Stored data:
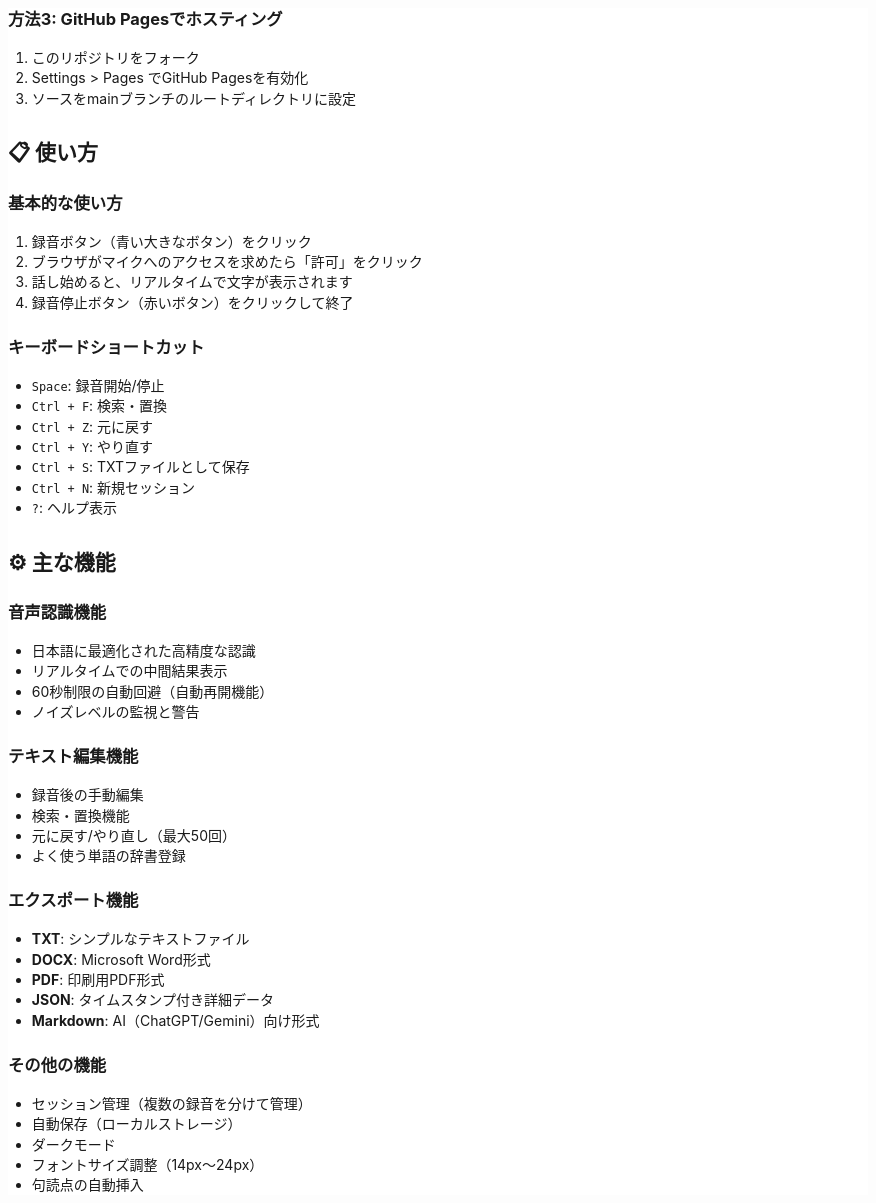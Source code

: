 ### 方法3: GitHub Pagesでホスティング
1. このリポジトリをフォーク
2. Settings > Pages でGitHub Pagesを有効化
3. ソースをmainブランチのルートディレクトリに設定

## 📋 使い方

### 基本的な使い方
1. 録音ボタン（青い大きなボタン）をクリック
2. ブラウザがマイクへのアクセスを求めたら「許可」をクリック
3. 話し始めると、リアルタイムで文字が表示されます
4. 録音停止ボタン（赤いボタン）をクリックして終了

### キーボードショートカット
- `Space`: 録音開始/停止
- `Ctrl + F`: 検索・置換
- `Ctrl + Z`: 元に戻す
- `Ctrl + Y`: やり直す
- `Ctrl + S`: TXTファイルとして保存
- `Ctrl + N`: 新規セッション
- `?`: ヘルプ表示

## ⚙️ 主な機能

### 音声認識機能
- 日本語に最適化された高精度な認識
- リアルタイムでの中間結果表示
- 60秒制限の自動回避（自動再開機能）
- ノイズレベルの監視と警告

### テキスト編集機能
- 録音後の手動編集
- 検索・置換機能
- 元に戻す/やり直し（最大50回）
- よく使う単語の辞書登録

### エクスポート機能
- **TXT**: シンプルなテキストファイル
- **DOCX**: Microsoft Word形式
- **PDF**: 印刷用PDF形式
- **JSON**: タイムスタンプ付き詳細データ
- **Markdown**: AI（ChatGPT/Gemini）向け形式

### その他の機能
- セッション管理（複数の録音を分けて管理）
- 自動保存（ローカルストレージ）
- ダークモード
- フォントサイズ調整（14px〜24px）
- 句読点の自動挿入
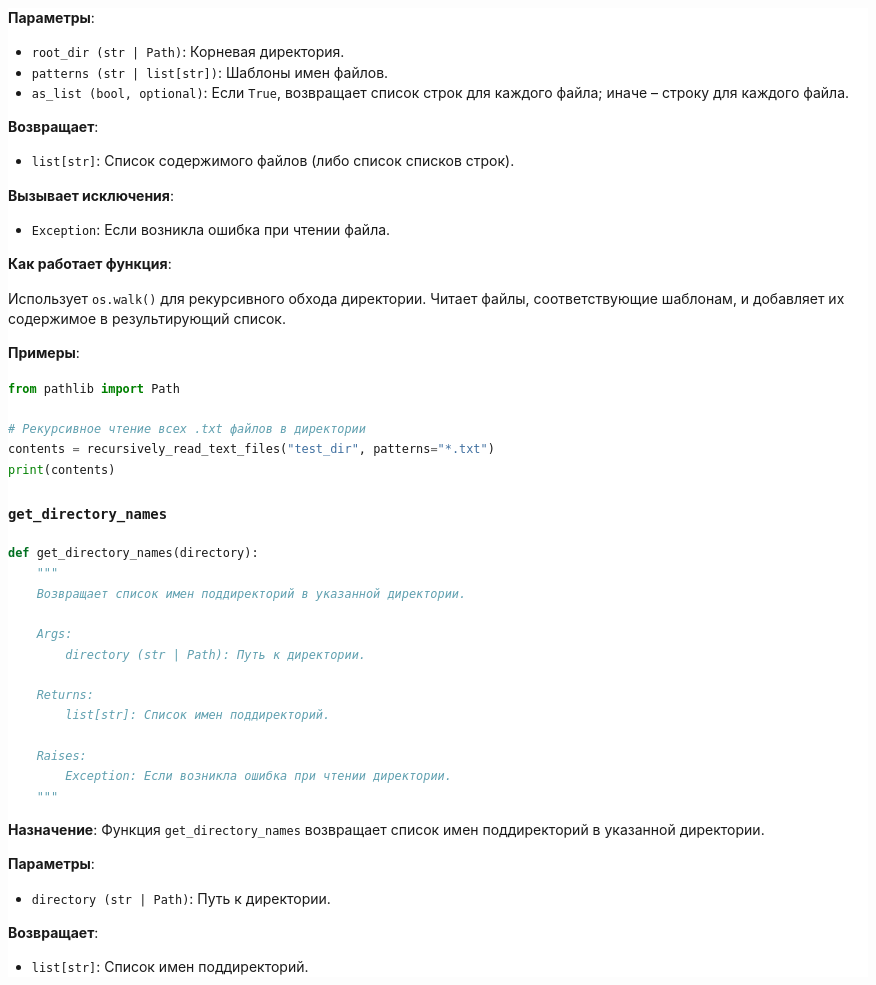 **Параметры**:

- `root_dir (str | Path)`: Корневая директория.
- `patterns (str | list[str])`: Шаблоны имен файлов.
- `as_list (bool, optional)`: Если `True`, возвращает список строк для каждого файла; иначе – строку для каждого файла.

**Возвращает**:

- `list[str]`: Список содержимого файлов (либо список списков строк).

**Вызывает исключения**:

- `Exception`: Если возникла ошибка при чтении файла.

**Как работает функция**:

Использует `os.walk()` для рекурсивного обхода директории.  Читает файлы, соответствующие шаблонам, и добавляет их содержимое в результирующий список.

**Примеры**:

```python
from pathlib import Path

# Рекурсивное чтение всех .txt файлов в директории
contents = recursively_read_text_files("test_dir", patterns="*.txt")
print(contents)
```

### `get_directory_names`

```python
def get_directory_names(directory):
    """
    Возвращает список имен поддиректорий в указанной директории.

    Args:
        directory (str | Path): Путь к директории.

    Returns:
        list[str]: Список имен поддиректорий.

    Raises:
        Exception: Если возникла ошибка при чтении директории.
    """
```

**Назначение**:  Функция `get_directory_names` возвращает список имен поддиректорий в указанной директории.

**Параметры**:

- `directory (str | Path)`: Путь к директории.

**Возвращает**:

- `list[str]`: Список имен поддиректорий.
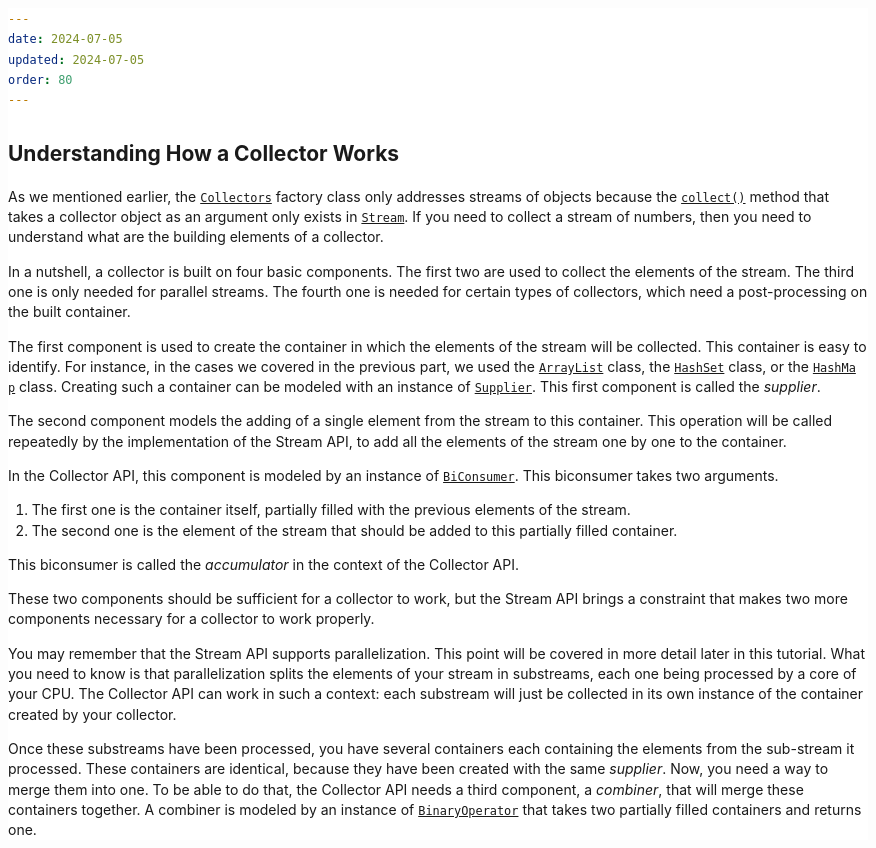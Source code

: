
 ```yaml
---
date: 2024-07-05
updated: 2024-07-05
order: 80
---
```

## Understanding How a Collector Works

As we mentioned earlier, the [`Collectors`](https://docs.oracle.com/en/java/javase/22/docs/api/java.base/java/util/stream/Collectors.html) factory class only addresses streams of objects because the [`collect()`](https://docs.oracle.com/en/java/javase/22/docs/api/java.base/java/util/stream/Collector.html) method that takes a collector object as an argument only exists in [`Stream`](https://docs.oracle.com/en/java/javase/22/docs/api/java.base/java/util/stream/Stream.html). If you need to collect a stream of numbers, then you need to understand what are the building elements of a collector.

In a nutshell, a collector is built on four basic components. The first two are used to collect the elements of the stream. The third one is only needed for parallel streams. The fourth one is needed for certain types of collectors, which need a post-processing on the built container.

The first component is used to create the container in which the elements of the stream will be collected. This container is easy to identify. For instance, in the cases we covered in the previous part, we used the [`ArrayList`](https://docs.oracle.com/en/java/javase/22/docs/api/java.base/java/util/ArrayList.html) class, the [`HashSet`](https://docs.oracle.com/en/java/javase/22/docs/api/java.base/java/util/HashSet.html) class, or the [`HashMap`](https://docs.oracle.com/en/java/javase/22/docs/api/java.base/java/util/HashMap.html) class. Creating such a container can be modeled with an instance of [`Supplier`](https://docs.oracle.com/en/java/javase/22/docs/api/java.base/java/util/function/Supplier.html). This first component is called the _supplier_.

The second component models the adding of a single element from the stream to this container. This operation will be called repeatedly by the implementation of the Stream API, to add all the elements of the stream one by one to the container.

In the Collector API, this component is modeled by an instance of [`BiConsumer`](https://docs.oracle.com/en/java/javase/22/docs/api/java.base/java/util/function/BiConsumer.html). This biconsumer takes two arguments.

1. The first one is the container itself, partially filled with the previous elements of the stream.
2. The second one is the element of the stream that should be added to this partially filled container.

This biconsumer is called the _accumulator_ in the context of the Collector API.

These two components should be sufficient for a collector to work, but the Stream API brings a constraint that makes two more components necessary for a collector to work properly.

You may remember that the Stream API supports parallelization. This point will be covered in more detail later in this tutorial. What you need to know is that parallelization splits the elements of your stream in substreams, each one being processed by a core of your CPU. The Collector API can work in such a context: each substream will just be collected in its own instance of the container created by your collector.

Once these substreams have been processed, you have several containers each containing the elements from the sub-stream it processed. These containers are identical, because they have been created with the same _supplier_. Now, you need a way to merge them into one. To be able to do that, the Collector API needs a third component, a _combiner_, that will merge these containers together. A combiner is modeled by an instance of [`BinaryOperator`](https://docs.oracle.com/en/java/javase/22/docs/api/java.base/java/util/function/BinaryOperator.html) that takes two partially filled containers and returns one.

*Your assignment*
Please give all of the data again, exact and free of pictures.

*Task answer*
Source code

: ### 方法3: GitHub Pagesでホスティング
1. このリポジトリをフォーク
2. Settings > Pages でGitHub Pagesを有効化
3. ソースをmainブランチのルートディレクトリに設定

## 📋 使い方

### 基本的な使い方
1. 録音ボタン（青い大きなボタン）をクリック
2. ブラウザがマイクへのアクセスを求めたら「許可」をクリック
3. 話し始めると、リアルタイムで文字が表示されます
4. 録音停止ボタン（赤いボタン）をクリックして終了

### キーボードショートカット
- `Space`: 録音開始/停止
- `Ctrl + F`: 検索・置換
- `Ctrl + Z`: 元に戻す
- `Ctrl + Y`: やり直す
- `Ctrl + S`: TXTファイルとして保存
- `Ctrl + N`: 新規セッション
- `?`: ヘルプ表示

## ⚙️ 主な機能

### 音声認識機能
- 日本語に最適化された高精度な認識
- リアルタイムでの中間結果表示
- 60秒制限の自動回避（自動再開機能）
- ノイズレベルの監視と警告

### テキスト編集機能
- 録音後の手動編集
- 検索・置換機能
- 元に戻す/やり直し（最大50回）
- よく使う単語の辞書登録

### エクスポート機能
- **TXT**: シンプルなテキストファイル
- **DOCX**: Microsoft Word形式
- **PDF**: 印刷用PDF形式
- **JSON**: タイムスタンプ付き詳細データ
- **Markdown**: AI（ChatGPT/Gemini）向け形式

### その他の機能
- セッション管理（複数の録音を分けて管理）
- 自動保存（ローカルストレージ）
- ダークモード
- フォントサイズ調整（14px〜24px）
- 句読点の自動挿入
 **Параметры**:

- `root_dir (str | Path)`: Корневая директория.
- `patterns (str | list[str])`: Шаблоны имен файлов.
- `as_list (bool, optional)`: Если `True`, возвращает список строк для каждого файла; иначе – строку для каждого файла.

**Возвращает**:

- `list[str]`: Список содержимого файлов (либо список списков строк).

**Вызывает исключения**:

- `Exception`: Если возникла ошибка при чтении файла.

**Как работает функция**:

Использует `os.walk()` для рекурсивного обхода директории.  Читает файлы, соответствующие шаблонам, и добавляет их содержимое в результирующий список.

**Примеры**:

```python
from pathlib import Path

# Рекурсивное чтение всех .txt файлов в директории
contents = recursively_read_text_files("test_dir", patterns="*.txt")
print(contents)
```

### `get_directory_names`

```python
def get_directory_names(directory):
    """
    Возвращает список имен поддиректорий в указанной директории.

    Args:
        directory (str | Path): Путь к директории.

    Returns:
        list[str]: Список имен поддиректорий.

    Raises:
        Exception: Если возникла ошибка при чтении директории.
    """
```

**Назначение**:  Функция `get_directory_names` возвращает список имен поддиректорий в указанной директории.

**Параметры**:

- `directory (str | Path)`: Путь к директории.

**Возвращает**:

- `list[str]`: Список имен поддиректорий.
Source code

:
 ```yaml
---
date: 2024-07-05
updated: 2024-07-05
order: 80
---
```

## Understanding How a Collector Works

As we mentioned earlier, the [`Collectors`](https://docs.oracle.com/en/java/javase/22/docs/api/java.base/java/util/stream/Collectors.html) factory class only addresses streams of objects because the [`collect()`](https://docs.oracle.com/en/java/javase/22/docs/api/java.base/java/util/stream/Collector.html) method that takes a collector object as an argument only exists in [`Stream`](https://docs.oracle.com/en/java/javase/22/docs/api/java.base/java/util/stream/Stream.html). If you need to collect a stream of numbers, then you need to understand what are the building elements of a collector.

In a nutshell, a collector is built on four basic components. The first two are used to collect the elements of the stream. The third one is only needed for parallel streams. The fourth one is needed for certain types of collectors, which need a post-processing on the built container.

The first component is used to create the container in which the elements of the stream will be collected. This container is easy to identify. For instance, in the cases we covered in the previous part, we used the [`ArrayList`](https://docs.oracle.com/en/java/javase/22/docs/api/java.base/java/util/ArrayList.html) class, the [`HashSet`](https://docs.oracle.com/en/java/javase/22/docs/api/java.base/java/util/HashSet.html) class, or the [`HashMap`](https://docs.oracle.com/en/java/javase/22/docs/api/java.base/java/util/HashMap.html) class. Creating such a container can be modeled with an instance of [`Supplier`](https://docs.oracle.com/en/java/javase/22/docs/api/java.base/java/util/function/Supplier.html). This first component is called the _supplier_.

The second component models the adding of a single element from the stream to this container. This operation will be called repeatedly by the implementation of the Stream API, to add all the elements of the stream one by one to the container.

In the Collector API, this component is modeled by an instance of [`BiConsumer`](https://docs.oracle.com/en/java/javase/22/docs/api/java.base/java/util/function/BiConsumer.html). This biconsumer takes two arguments.

1. The first one is the container itself, partially filled with the previous elements of the stream.
2. The second one is the element of the stream that should be added to this partially filled container.

This biconsumer is called the _accumulator_ in the context of the Collector API.

These two components should be sufficient for a collector to work, but the Stream API brings a constraint that makes two more components necessary for a collector to work properly.

You may remember that the Stream API supports parallelization. This point will be covered in more detail later in this tutorial. What you need to know is that parallelization splits the elements of your stream in substreams, each one being processed by a core of your CPU. The Collector API can work in such a context: each substream will just be collected in its own instance of the container created by your collector.

Once these substreams have been processed, you have several containers each containing the elements from the sub-stream it processed. These containers are identical, because they have been created with the same _supplier_. Now, you need a way to merge them into one. To be able to do that, the Collector API needs a third component, a _combiner_, that will merge these containers together. A combiner is modeled by an instance of [`BinaryOperator`](https://docs.oracle.com/en/java/javase/22/docs/api/java.base/java/util/function/BinaryOperator.html) that takes two partially filled containers and returns one.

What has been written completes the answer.